CHURCH
... Holy Mary,
Mother of God ...
“We recognize
in Our Lady the
first vibration of
the strings of this
musical instrument which is the
reality of God”
(Fr Giussani, cf Traces no 6, 2003, p 2)
The constant
reference to the
figure of Mary–
Virgin and Mother
– is to show us the method chosen
by God for
communicating
Himself: God saves man through man.
In the early history of the Church,
there is a moment that marked a
crucial step
toward awareness
of this method:
the Council of
Ephesus, which
proclaimed Mary the “Mother
of God.”
The constant reference
to the figure of Our Lady, Virgin and Mother of God, is extremely valuable
as a method for living the Christian
experience. Looking
to and beseeching Her, who is “the first vibration of the strings of
this musical instrument which is the reality of God” (Giussani, Traces,
no 6, 2003) helps our awareness and freedom to open wide every day in the face
of the objectivity of the presence of Christ, the Word made flesh.
The fact that a gaze trained on Mary is the method for deepening knowledge
of the true humanity of the Person of the Son is impressively confirmed throughout
the Tradition. Particularly significant is the solemn proclamation of Mary
as Mother of God, made by the Council of Ephesus on June 22, 431. This third
Ecumenical Council (after Nicaea in 325 and Constantinople in 381) is a fundamental
milestone in the long, dramatic debate during the fourth and fifth centuries,
when the terms of faith in Jesus Christ, true God and true man, were worked
out more precisely, and which prepared the declaration of Chalcedon (451) on
the unicity of the divine person of Christ and His two natures, divine and
human.
The Council of Nicaea had defended the divinity of Christ (“of the same
substance as the Father”), condemning Arius, who wanted to reduce Him
to a mere creature, albeit an exceptional one. This decision, however, did
not crush Arianism, which, with the support of the emperor, spread throughout
the Church, so much so that it seemed on the point of prevailing. “The
world, trembling, was amazed to find itself Arian,” cried St Jerome.
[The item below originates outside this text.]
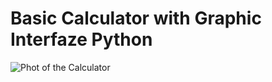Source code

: # Basic Calculator with Graphic Interfaze Python

![Phot of the Calculator](https://i.imgur.com/0fuyZjZ.png)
The fight for the truth of the faith, carried out by a few great bishops (especially
Athanasius in the East and Ambrose in the West), in communion with the Bishop
of Rome, coincided with the struggle for the freedom of the Church from the
emperor’s interference.
The enduring Arian heresy threatened the heart of the faith itself by reducing
Jesus Christ to a moral issue. But this, paradoxically, forced the fathers
to clarify and study more deeply the genuine terms of the Christian announcement
concerning the Savior’s person and work of salvation. The result was
not, as the well-known and still widespread rebuke of von Harnack would have
it, the reduction of the existential force of the Gospel message to Hellenistic
philosophical schemes. On the contrary, it was a question of explaining in
adequate terms the claim of the all-embracing salvation by the person of Christ
in the face of recurrent attempts to make it fit into worldly religious schemes.
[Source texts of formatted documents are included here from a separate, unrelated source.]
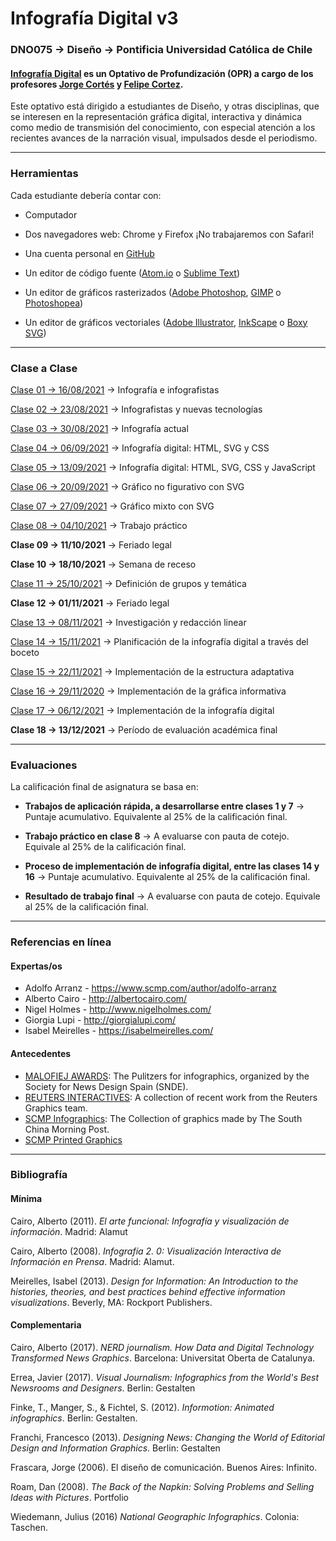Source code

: # Infografía Digital v3

### DNO075 → Diseño → Pontificia Universidad Católica de Chile

#### [Infografía Digital](http://catalogo.uc.cl/index.php?tmpl=component&option=com_catalogo&view=programa&sigla=dno075) es un Optativo de Profundización (OPR) a cargo de los profesores [Jorge Cortés](https://cargocollective.com/jorgelcortes/) y [Felipe Cortez](http://faco.cl/).

Este optativo está dirigido a estudiantes de Diseño, y otras disciplinas, que se interesen en la representación gráfica digital, interactiva y dinámica como medio de transmisión del conocimiento, con especial atención a los recientes avances de la narración visual, impulsados desde el periodismo.

- - - - - - - - - -

### Herramientas

Cada estudiante debería contar con:

- Computador

- Dos navegadores web: Chrome y Firefox ¡No trabajaremos con Safari!

- Una cuenta personal en [GitHub](https://github.com/join)

- Un editor de código fuente ([Atom.io](https://atom.io/) o [Sublime Text](https://www.sublimetext.com/))

- Un editor de gráficos rasterizados ([Adobe Photoshop](https://www.adobe.com/la/products/photoshop.html), [GIMP](https://www.gimp.org/) o [Photoshopea](https://www.photopea.com/))

- Un editor de gráficos vectoriales ([Adobe Illustrator](https://www.adobe.com/la/products/illustrator.html), [InkScape](https://inkscape.org/es/) o [Boxy SVG](https://boxy-svg.com/))


- - - - - - - - - -

### Clase a Clase

[Clase 01 → 16/08/2021](https://github.com/profesorfaco/dno075-2021-2/tree/main/clase-01) → Infografía e infografistas

[Clase 02 → 23/08/2021](https://github.com/profesorfaco/dno075-2021-2/tree/main/clase-02) → Infografistas y nuevas tecnologías

[Clase 03 → 30/08/2021](https://github.com/profesorfaco/dno075-2021-2/tree/main/clase-03) → Infografía actual

[Clase 04 → 06/09/2021](https://github.com/profesorfaco/dno075-2021-2/tree/main/clase-04) → Infografía digital: HTML, SVG y CSS

[Clase 05 → 13/09/2021](https://github.com/profesorfaco/dno075-2021-2/tree/main/clase-05) → Infografía digital: HTML, SVG, CSS y JavaScript

[Clase 06 → 20/09/2021](https://github.com/profesorfaco/dno075-2021-2/tree/main/clase-06) → Gráfico no figurativo con SVG

[Clase 07 → 27/09/2021](https://github.com/profesorfaco/dno075-2021-2/tree/main/clase-07) → Gráfico mixto con SVG

[Clase 08 → 04/10/2021](https://github.com/profesorfaco/dno075-2021-2/tree/main/clase-08) → Trabajo práctico

**Clase 09 → 11/10/2021** → Feriado legal 

**Clase 10 → 18/10/2021** → Semana de receso

[Clase 11 → 25/10/2021](https://github.com/profesorfaco/dno075-2021-2/tree/main/clase-11) → Definición de grupos y temática

**Clase 12 → 01/11/2021** → Feriado legal

[Clase 13 → 08/11/2021](https://github.com/profesorfaco/dno075-2021-1/tree/main/clase-13) → Investigación y redacción linear

[Clase 14 → 15/11/2021](https://github.com/profesorfaco/dno075-2021-1/tree/main/clase-14) → Planificación de la infografía digital a través del boceto

[Clase 15 → 22/11/2021](https://github.com/profesorfaco/dno075-2021-1/tree/main/clase-15) → Implementación de la estructura adaptativa

[Clase 16 → 29/11/2020](https://github.com/profesorfaco/dno075-2021-1/tree/main/clase-16) → Implementación de la gráfica informativa

[Clase 17 → 06/12/2021](https://github.com/profesorfaco/dno075-2021-1/tree/main/clase-17) → Implementación de la infografía digital

**Clase 18 → 13/12/2021** → Período de evaluación académica final

- - - - - - - - - -

### Evaluaciones

La calificación final de asignatura se basa en:

- **Trabajos de aplicación rápida, a desarrollarse entre clases 1 y 7** → Puntaje acumulativo. Equivalente al 25% de la calificación final. 

- **Trabajo práctico en clase 8** → A evaluarse con pauta de cotejo. Equivale al 25% de la calificación final.

- **Proceso de implementación de infografía digital, entre las clases 14 y 16** → Puntaje acumulativo. Equivalente al 25% de la calificación final. 

- **Resultado de trabajo final** → A evaluarse con pauta de cotejo. Equivale al 25% de la calificación final.


- - - - - - - - - - 

### Referencias en línea

#### Expertas/os

- Adolfo Arranz - https://www.scmp.com/author/adolfo-arranz
- Alberto Cairo - http://albertocairo.com/
- Nigel Holmes - http://www.nigelholmes.com/
- Giorgia Lupi - http://giorgialupi.com/ 
- Isabel Meirelles - https://isabelmeirelles.com/

#### Antecedentes

- [MALOFIEJ AWARDS](https://www.malofiejgraphics.com/): The Pulitzers for infographics, organized by the Society for News Design Spain (SNDE).
- [REUTERS INTERACTIVES](https://graphics.reuters.com/): A collection of recent work from the Reuters Graphics team.
- [SCMP Infographics](https://www.scmp.com/infographic/): The Collection of graphics made by The South China Morning Post.
- [SCMP Printed Graphics](https://multimedia.scmp.com/culture/article/SCMP-printed-graphics-memory/)

- - - - - - - - - -

### Bibliografía

#### Mínima

Cairo, Alberto (2011). *El arte funcional: Infografía y visualización de información*. Madrid: Alamut

Cairo, Alberto (2008). *Infografía 2. 0: Visualización Interactiva de Información en Prensa*. Madrid: Alamut.

Meirelles, Isabel (2013). *Design for Information: An Introduction to the histories, theories, and best practices behind effective information visualizations*. Beverly, MA: Rockport Publishers.

#### Complementaria

Cairo, Alberto (2017). *NERD journalism. How Data and Digital Technology Transformed News Graphics*. Barcelona: Universitat Oberta de Catalunya.

Errea, Javier (2017). *Visual Journalism: Infographics from the World's Best Newsrooms and Designers*. Berlin: Gestalten

Finke, T., Manger, S., & Fichtel, S. (2012). *Informotion: Animated infographics*. Berlin: Gestalten.

Franchi, Francesco (2013). *Designing News: Changing the World of Editorial Design and Information Graphics*. Berlin: Gestalten

Frascara, Jorge (2006). El diseño de comunicación. Buenos Aires: Infinito.

Roam, Dan (2008). *The Back of the Napkin: Solving Problems and Selling Ideas with Pictures*. Portfolio

Wiedemann, Julius (2016) *National Geographic Infographics*. Colonia: Taschen.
It was faithfulness and attachment to the original experience that determined
the use of the words (and, when necessary, coining new ones), and not vice
versa.
In the second half of the fourth century, the problem emerged of how the union
and relation between the human and divine natures in the person of Christ should
be understood. This was the context for the controversy Nestorius had to resolve
in his community between those who wanted to attribute to Mary the title only
of Anthropotokos, Mother of Man, and those who gave her the title of Theotokos,
Mother of God.
In his attempt to reconcile the dispute, Nestorius proposed for Mary the title
of Christotokos, Mother of Christ. The result was that the unicity of Christ
was broken into two persons, one only human, the other divine, the Word, who
dwelled in Christ as in a temple (the consequence is that Christ is the outcome
of a purely moral or accidental union).
The fathers gathered together at the Council of Ephesus condemned Nestorius
and solemnly proclaimed Mary’s divine motherhood: “It is not that
first an ordinary man was generated by the Holy Virgin and then the Word descended
on him, but that the Word was united with the flesh right in the mother’s
womb, was born according to the flesh, accepting the birth of His flesh….
Therefore [the holy fathers] had no doubt in proclaiming the Holy Virgin to
be Mother of God (Theotokos), Mother of God, not that the nature of the Word
or His divinity received the beginning of its existence from the holy Virgin,
but that, since the holy body, animated by a rational soul, which the Word
of God united to Himself according to the hypostasis, was born from her, the
Word is said to be born according to the flesh.” By this, it was reiterated
that the divine person of the Word assumed human flesh right “in the
mother’s womb.”
An important step was thus taken in the understanding of the terms of the faith
in the mystery of Christ’s Incarnation, which twenty years later the
Council of Chalcedon (October 22, 451) would make more precise by confessing
that He is one sole Person, “one and the same Christ, Lord and Only begotten,
to be acknowledged in two natures,” the divine and the human, without
confusion, immutable, undivided, and inseparable.